## How to complete this task
How many lines in the records below contain the word "containing"? State that number and nothing more.

## Available data
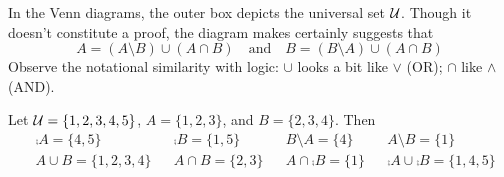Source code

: 
In the Venn diagrams, the outer box depicts the universal set $\mathcal{U}$. Though it doesn't constitute a proof, the diagram makes certainly suggests that
\[
	A=(A\setminus B)\cup (A\cap B) \quad\text{and}\quad B=(B\setminus A)\cup(A\cap B)
\]
Observe the notational similarity with logic: $\cup$ looks a bit like $\vee$ (OR); $\cap$ like $\wedge$ (AND).

\begin{examples}{}{}
	\exstart Let $\mathcal{U}=\{1,2,3,4,5\}$, $A=\{1,2,3\}$, and $B=\{2,3,4\}$. Then
	\begin{align*}
		&\comp A=\{4,5\} &&\comp B=\{1,5\} &&B\setminus A=\{4\} &&A\setminus B=\{1\}\\
		&A\cup B=\{1,2,3,4\} &&A\cap B=\{2,3\} &&A\cap\comp B=\{1\} &&\comp A\cup\comp B=\{1,4,5\}
	\end{align*}
	
	\goodbreak
		

\end{examples}
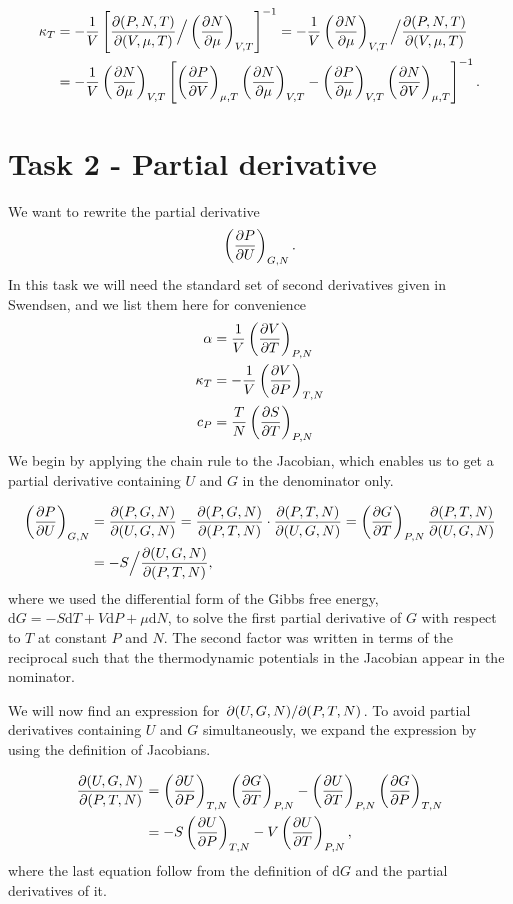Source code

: \documentclass[reprint,english,notitlepage,aps,nobalancelastpage,nofootinbib]{revtex4-1}
\newcommand{\closed}[1]{\left(#1\right)}
\newcommand{\bracket}[1]{\left[#1\right]}
\newcommand{\kt}{\kappa_T}
\renewcommand{\cp}{c_P}
\renewcommand{\a}{\alpha}
\newcommand{\tmdv}[4]{\closed{\pdv{#1}{#2}}_{#3,#4}}
\newcommand{\jacobian}[2]{\pdv{(#1)}{(#2)}}
\renewcommand{\d}{\mathrm{d}}
\begin{document}
\begin{align*}
	\kt &= -\frac{1}{V}\bracket{\jacobian{P,N,T}{V,\mu,T} \Big/ \tmdv{N}{\mu}{V}{T}}^{-1}=-\frac{1}{V} \tmdv{N}{\mu}{V}{T} \Big/
	\jacobian{P,N,T}{V,\mu,T} \\
	&= -\frac{1}{V} \tmdv{N}{\mu}{V}{T} \bracket{\tmdv{P}{V}{\mu}{T}\tmdv{N}{\mu}{V}{T}-\tmdv{P}{\mu}{V}{T}\tmdv{N}{V}{\mu}{T}}^{-1}.
\end{align*}

\clearpage
\section*{\large Task 2 - Partial derivative}
We want to rewrite the partial derivative 
\begin{align*}
	\tmdv{P}{U}{G}{N}.
\end{align*}
In this task we will need the standard set of second derivatives given in Swendsen, and we list them here for convenience
\begin{align}
	\a &= \frac{1}{V} \tmdv{V}{T}{P}{N} \label{eq:alpha} \\ 
	\kt &= -\frac{1}{V} \tmdv{V}{P}{T}{N} \label{eq:kappa} \\ 
	\cp &= \frac{T}{N} \tmdv{S}{T}{P}{N} \label{eq:cp} \\ 
\end{align}
We begin by applying the chain rule to the Jacobian, which enables us to get a partial derivative containing $U$ and $G$ in the denominator only. 

\begin{align} 
	\tmdv{P}{U}{G}{N} &= \jacobian{P,G,N}{U,G,N} = \jacobian{P,G,N}{P,T,N}\cdot\jacobian{P,T,N}{U,G,N}= \tmdv{G}{T}{P}{N} \jacobian{P,T,N}{U,G,N} \nonumber \\
	&= -S \Big/\jacobian{U,G,N}{P,T,N}, \label{eq:pdv first expansion}
\end{align}
where we used the differential form of the Gibbs free energy, $\mathrm{d}G=-S\mathrm{d}T+V\mathrm{d}P+\mu\mathrm{d}N$, to solve the first partial derivative of $G$ with respect to $T$ at constant $P$ and $N$. The second factor was written in terms of the reciprocal such that the thermodynamic potentials in the Jacobian appear in the nominator. 

We will now find an expression for $\pdv*{(U,G,N)}{(P,T,N)}$. To avoid partial derivatives containing $U$ and $G$ simultaneously, we expand the expression by using the definition of Jacobians. 

\begin{align}
	\jacobian{U,G,N}{P,T,N} &= \tmdv{U}{P}{T}{N} \tmdv{G}{T}{P}{N} - \tmdv{U}{T}{P}{N}\tmdv{G}{P}{T}{N} \nonumber \\ 
	&= -S\tmdv{U}{P}{T}{N} - V \tmdv{U}{T}{P}{N}, \label{eq:d UGN_d PTN}
\end{align}
where the last equation follow from the definition of $\d G$ and the partial derivatives of it. 
\end{document}
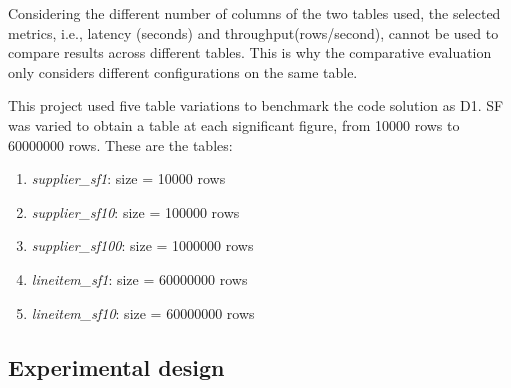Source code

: Considering the different number of columns of the two tables used, the selected metrics, i.e., latency (seconds) and throughput(rows/second), cannot be used to compare results across different tables. This is why the comparative evaluation only considers different configurations on the same table.

This project used five table variations to benchmark the code solution as D1. \gls{SF} was varied to obtain a table at each significant figure, from 10000 rows to 60000000 rows. These are the tables:
\begin{enumerate}
    \item \textit{supplier\_sf1}: size = 10000 rows
    \item \textit{supplier\_sf10}: size = 100000 rows
    \item \textit{supplier\_sf100}: size = 1000000 rows
    \item \textit{lineitem\_sf1}: size = 60000000 rows
    \item \textit{lineitem\_sf10}: size = 60000000 rows
\end{enumerate}

\subsection{Experimental design}
\label{subsec:experimental_design}
%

## Output of the task
2